In common use, the word noise means any unwanted sound. In both analog and digital electronics, noise is random unwanted perturbation to a wanted signal; it is called noise as a generalisation of the acoustic noise ("static") heard when listening to a weak radio transmission with significant electrical noise. Signal noise is heard as acoustic noise if the signal is converted into sound (e.g., played through a loudspeaker); it manifests as "snow" on a television or video image. High noise levels can block, distort, change or interfere with the meaning of a message in human, animal and electronic communication.
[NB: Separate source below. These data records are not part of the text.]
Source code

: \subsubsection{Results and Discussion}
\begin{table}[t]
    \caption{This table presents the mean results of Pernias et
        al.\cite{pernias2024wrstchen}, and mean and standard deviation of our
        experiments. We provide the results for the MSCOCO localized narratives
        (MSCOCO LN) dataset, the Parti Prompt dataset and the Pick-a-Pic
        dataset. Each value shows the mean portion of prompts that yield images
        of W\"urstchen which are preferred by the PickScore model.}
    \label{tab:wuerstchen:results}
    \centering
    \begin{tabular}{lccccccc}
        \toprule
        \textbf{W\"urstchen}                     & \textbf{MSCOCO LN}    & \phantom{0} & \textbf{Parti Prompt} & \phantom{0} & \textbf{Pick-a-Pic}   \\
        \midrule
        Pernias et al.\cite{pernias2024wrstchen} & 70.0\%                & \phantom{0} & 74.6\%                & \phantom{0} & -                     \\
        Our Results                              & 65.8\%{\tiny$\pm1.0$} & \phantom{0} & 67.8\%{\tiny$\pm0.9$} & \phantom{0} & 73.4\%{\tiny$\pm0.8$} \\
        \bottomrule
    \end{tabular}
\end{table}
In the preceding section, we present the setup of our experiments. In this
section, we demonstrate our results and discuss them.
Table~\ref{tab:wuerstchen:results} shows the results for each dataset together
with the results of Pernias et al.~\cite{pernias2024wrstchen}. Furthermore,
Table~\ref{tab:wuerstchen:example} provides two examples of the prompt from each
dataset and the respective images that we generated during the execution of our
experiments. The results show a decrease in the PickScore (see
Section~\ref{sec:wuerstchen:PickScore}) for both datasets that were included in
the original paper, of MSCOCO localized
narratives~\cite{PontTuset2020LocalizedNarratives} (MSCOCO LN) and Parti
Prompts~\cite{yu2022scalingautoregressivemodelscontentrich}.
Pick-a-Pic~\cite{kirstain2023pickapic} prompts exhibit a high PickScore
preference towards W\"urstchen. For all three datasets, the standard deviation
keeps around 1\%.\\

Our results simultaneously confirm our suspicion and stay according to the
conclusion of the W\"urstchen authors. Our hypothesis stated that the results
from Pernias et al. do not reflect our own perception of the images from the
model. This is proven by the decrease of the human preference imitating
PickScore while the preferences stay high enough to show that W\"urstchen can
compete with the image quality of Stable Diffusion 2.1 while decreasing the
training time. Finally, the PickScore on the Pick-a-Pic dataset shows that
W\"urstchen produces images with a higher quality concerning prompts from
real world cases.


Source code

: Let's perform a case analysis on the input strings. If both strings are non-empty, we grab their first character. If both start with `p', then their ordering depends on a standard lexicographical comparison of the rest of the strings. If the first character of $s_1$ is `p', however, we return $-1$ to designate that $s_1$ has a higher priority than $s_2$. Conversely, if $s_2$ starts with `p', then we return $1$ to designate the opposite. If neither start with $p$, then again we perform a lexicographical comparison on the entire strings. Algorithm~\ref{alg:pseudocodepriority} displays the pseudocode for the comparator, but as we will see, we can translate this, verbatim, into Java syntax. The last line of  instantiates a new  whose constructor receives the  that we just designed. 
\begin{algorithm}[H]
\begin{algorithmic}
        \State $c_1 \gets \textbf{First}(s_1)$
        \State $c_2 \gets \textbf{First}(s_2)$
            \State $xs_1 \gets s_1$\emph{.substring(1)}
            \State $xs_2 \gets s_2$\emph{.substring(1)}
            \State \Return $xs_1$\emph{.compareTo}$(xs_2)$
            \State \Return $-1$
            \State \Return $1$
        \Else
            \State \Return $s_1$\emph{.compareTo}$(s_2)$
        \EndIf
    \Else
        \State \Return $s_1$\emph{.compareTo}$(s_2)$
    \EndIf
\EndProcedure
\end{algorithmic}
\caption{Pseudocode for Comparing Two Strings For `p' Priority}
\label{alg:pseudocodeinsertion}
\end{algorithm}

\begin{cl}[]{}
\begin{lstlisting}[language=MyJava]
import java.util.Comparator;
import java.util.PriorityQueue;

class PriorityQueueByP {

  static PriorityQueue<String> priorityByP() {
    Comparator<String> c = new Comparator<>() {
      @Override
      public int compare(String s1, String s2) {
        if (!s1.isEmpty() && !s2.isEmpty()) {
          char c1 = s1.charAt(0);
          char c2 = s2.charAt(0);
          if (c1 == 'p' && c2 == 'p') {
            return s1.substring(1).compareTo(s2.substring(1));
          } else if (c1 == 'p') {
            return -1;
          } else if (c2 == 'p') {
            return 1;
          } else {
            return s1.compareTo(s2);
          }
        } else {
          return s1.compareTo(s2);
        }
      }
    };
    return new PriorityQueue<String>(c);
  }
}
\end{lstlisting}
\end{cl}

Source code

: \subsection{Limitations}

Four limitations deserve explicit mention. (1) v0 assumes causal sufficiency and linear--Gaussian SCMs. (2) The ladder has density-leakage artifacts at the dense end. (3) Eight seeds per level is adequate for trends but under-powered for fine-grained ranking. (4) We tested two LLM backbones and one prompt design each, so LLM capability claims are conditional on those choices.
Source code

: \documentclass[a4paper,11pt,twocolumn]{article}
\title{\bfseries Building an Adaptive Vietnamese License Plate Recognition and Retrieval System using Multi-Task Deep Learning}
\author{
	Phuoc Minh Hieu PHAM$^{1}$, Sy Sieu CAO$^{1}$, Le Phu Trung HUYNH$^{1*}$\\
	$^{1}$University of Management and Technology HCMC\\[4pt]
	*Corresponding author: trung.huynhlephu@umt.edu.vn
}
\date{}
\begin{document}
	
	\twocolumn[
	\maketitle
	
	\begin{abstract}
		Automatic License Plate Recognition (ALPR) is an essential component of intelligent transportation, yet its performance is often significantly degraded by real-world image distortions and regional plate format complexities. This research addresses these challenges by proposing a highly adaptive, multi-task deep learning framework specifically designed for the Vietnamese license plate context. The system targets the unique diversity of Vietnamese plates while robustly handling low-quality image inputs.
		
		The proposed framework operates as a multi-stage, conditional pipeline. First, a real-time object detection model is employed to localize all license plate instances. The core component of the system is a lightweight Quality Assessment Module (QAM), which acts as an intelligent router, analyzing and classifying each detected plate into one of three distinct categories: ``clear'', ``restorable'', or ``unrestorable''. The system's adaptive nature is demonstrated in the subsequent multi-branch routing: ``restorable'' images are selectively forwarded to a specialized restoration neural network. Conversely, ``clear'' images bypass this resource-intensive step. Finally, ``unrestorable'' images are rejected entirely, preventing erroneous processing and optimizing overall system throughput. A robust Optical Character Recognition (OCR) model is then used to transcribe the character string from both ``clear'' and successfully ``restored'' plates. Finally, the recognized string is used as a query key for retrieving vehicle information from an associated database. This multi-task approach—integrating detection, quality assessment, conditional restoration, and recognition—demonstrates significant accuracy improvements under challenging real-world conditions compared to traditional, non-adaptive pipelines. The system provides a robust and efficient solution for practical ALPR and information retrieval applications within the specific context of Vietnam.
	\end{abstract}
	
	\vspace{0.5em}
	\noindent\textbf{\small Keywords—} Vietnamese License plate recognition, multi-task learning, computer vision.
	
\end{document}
In signal processing or computing it can be considered random unwanted data without meaning; that is, data that is not being used to transmit a signal, but is simply produced as an unwanted by-product of other activities. "Signal-to-noise ratio" is sometimes used to refer to the ratio of useful to irrelevant information in an exchange.

In biology, noise can describe the variability of a measurement around the mean, for example transcriptional noise describes the variability in gene activity between cells in a population.

In many cases, the special case of thermal noise arises, which sets a fundamental lower limit to what can be measured or signaled and is related to basic physical processes described by thermodynamics, some of which are expressible by simple formulae.

In some fields, noise means unwanted information or data that is not relevant to the hypothesis or theory being investigated or tested.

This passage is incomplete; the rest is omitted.